* DIRECTIONS FOR THIS TASK
The response consists of the lines from the start of the material below through the line holding "- **[Three-Tier Config", repeated word for word and without pictures.
--- LISTED RECORDS Enclosed Below ---
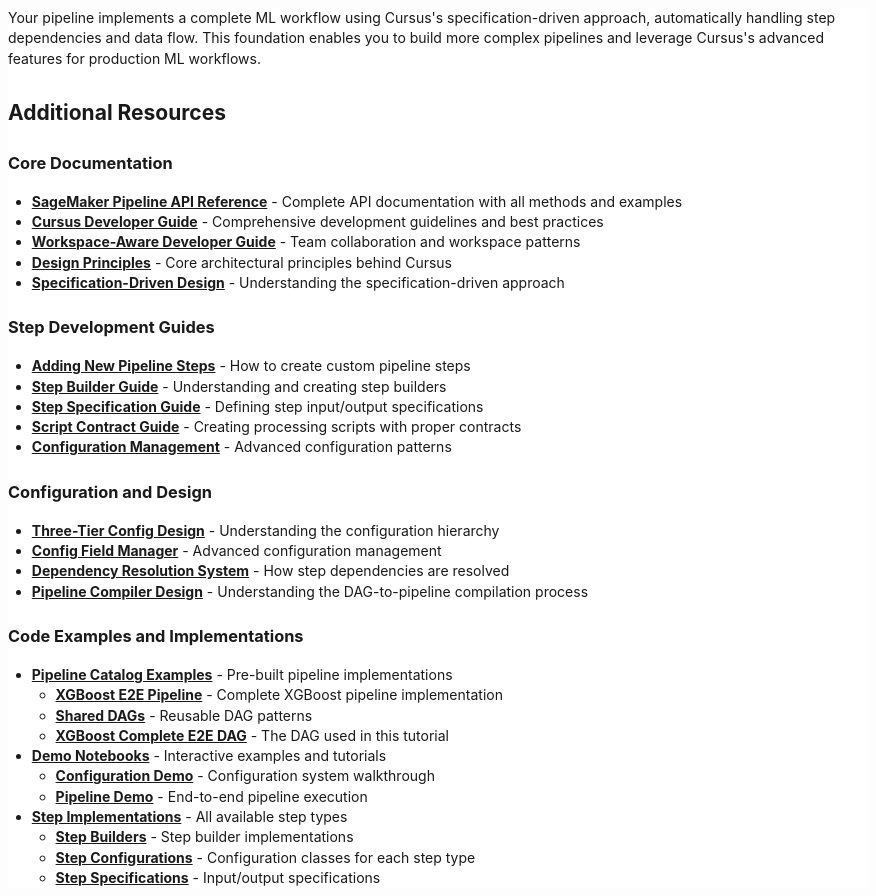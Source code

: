 Your pipeline implements a complete ML workflow using Cursus's specification-driven approach, automatically handling step dependencies and data flow. This foundation enables you to build more complex pipelines and leverage Cursus's advanced features for production ML workflows.

## Additional Resources

### Core Documentation
- **[SageMaker Pipeline API Reference](sagemaker_pipeline_api_reference.md)** - Complete API documentation with all methods and examples
- **[Cursus Developer Guide](../../0_developer_guide/README.md)** - Comprehensive development guidelines and best practices
- **[Workspace-Aware Developer Guide](../../01_developer_guide_workspace_aware/README.md)** - Team collaboration and workspace patterns
- **[Design Principles](../../1_design/design_principles.md)** - Core architectural principles behind Cursus
- **[Specification-Driven Design](../../1_design/specification_driven_design.md)** - Understanding the specification-driven approach

### Step Development Guides
- **[Adding New Pipeline Steps](../../0_developer_guide/adding_new_pipeline_step.md)** - How to create custom pipeline steps
- **[Step Builder Guide](../../0_developer_guide/step_builder.md)** - Understanding and creating step builders
- **[Step Specification Guide](../../0_developer_guide/step_specification.md)** - Defining step input/output specifications
- **[Script Contract Guide](../../0_developer_guide/script_contract.md)** - Creating processing scripts with proper contracts
- **[Configuration Management](../../0_developer_guide/config_field_manager_guide.md)** - Advanced configuration patterns

### Configuration and Design
- **[Three-Tier Config Design](../../0_developer_guide/three_tier_config_design.md)** - Understanding the configuration hierarchy
- **[Config Field Manager](../../1_design/config_field_manager_refactoring.md)** - Advanced configuration management
- **[Dependency Resolution System](../../1_design/dependency_resolution_system.md)** - How step dependencies are resolved
- **[Pipeline Compiler Design](../../1_design/pipeline_compiler.md)** - Understanding the DAG-to-pipeline compilation process

### Code Examples and Implementations
- **[Pipeline Catalog Examples](../../../src/cursus/pipeline_catalog/)** - Pre-built pipeline implementations
  - **[XGBoost E2E Pipeline](../../../src/cursus/pipeline_catalog/pipelines/xgb_e2e_comprehensive.py)** - Complete XGBoost pipeline implementation
  - **[Shared DAGs](../../../src/cursus/pipeline_catalog/shared_dags/)** - Reusable DAG patterns
  - **[XGBoost Complete E2E DAG](../../../src/cursus/pipeline_catalog/shared_dags/xgboost/complete_e2e_dag.py)** - The DAG used in this tutorial
- **[Demo Notebooks](../../../demo/)** - Interactive examples and tutorials
  - **[Configuration Demo](../../../demo/demo_config.ipynb)** - Configuration system walkthrough
  - **[Pipeline Demo](../../../demo/demo_pipeline.ipynb)** - End-to-end pipeline execution
- **[Step Implementations](../../../src/cursus/steps/)** - All available step types
  - **[Step Builders](../../../src/cursus/steps/builders/)** - Step builder implementations
  - **[Step Configurations](../../../src/cursus/steps/configs/)** - Configuration classes for each step type
  - **[Step Specifications](../../../src/cursus/steps/specs/)** - Input/output specifications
--- End of Enclosed LISTED RECORDS ---
* RESULT OF THE TASK
Source code

: Your pipeline implements a complete ML workflow using Cursus's specification-driven approach, automatically handling step dependencies and data flow. This foundation enables you to build more complex pipelines and leverage Cursus's advanced features for production ML workflows.

## Additional Resources

### Core Documentation
- **[SageMaker Pipeline API Reference](sagemaker_pipeline_api_reference.md)** - Complete API documentation with all methods and examples
- **[Cursus Developer Guide](../../0_developer_guide/README.md)** - Comprehensive development guidelines and best practices
- **[Workspace-Aware Developer Guide](../../01_developer_guide_workspace_aware/README.md)** - Team collaboration and workspace patterns
- **[Design Principles](../../1_design/design_principles.md)** - Core architectural principles behind Cursus
- **[Specification-Driven Design](../../1_design/specification_driven_design.md)** - Understanding the specification-driven approach

### Step Development Guides
- **[Adding New Pipeline Steps](../../0_developer_guide/adding_new_pipeline_step.md)** - How to create custom pipeline steps
- **[Step Builder Guide](../../0_developer_guide/step_builder.md)** - Understanding and creating step builders
- **[Step Specification Guide](../../0_developer_guide/step_specification.md)** - Defining step input/output specifications
- **[Script Contract Guide](../../0_developer_guide/script_contract.md)** - Creating processing scripts with proper contracts
- **[Configuration Management](../../0_developer_guide/config_field_manager_guide.md)** - Advanced configuration patterns

### Configuration and Design
- **[Three-Tier Config Design](../../0_developer_guide/three_tier_config_design.md)** - Understanding the configuration hierarchy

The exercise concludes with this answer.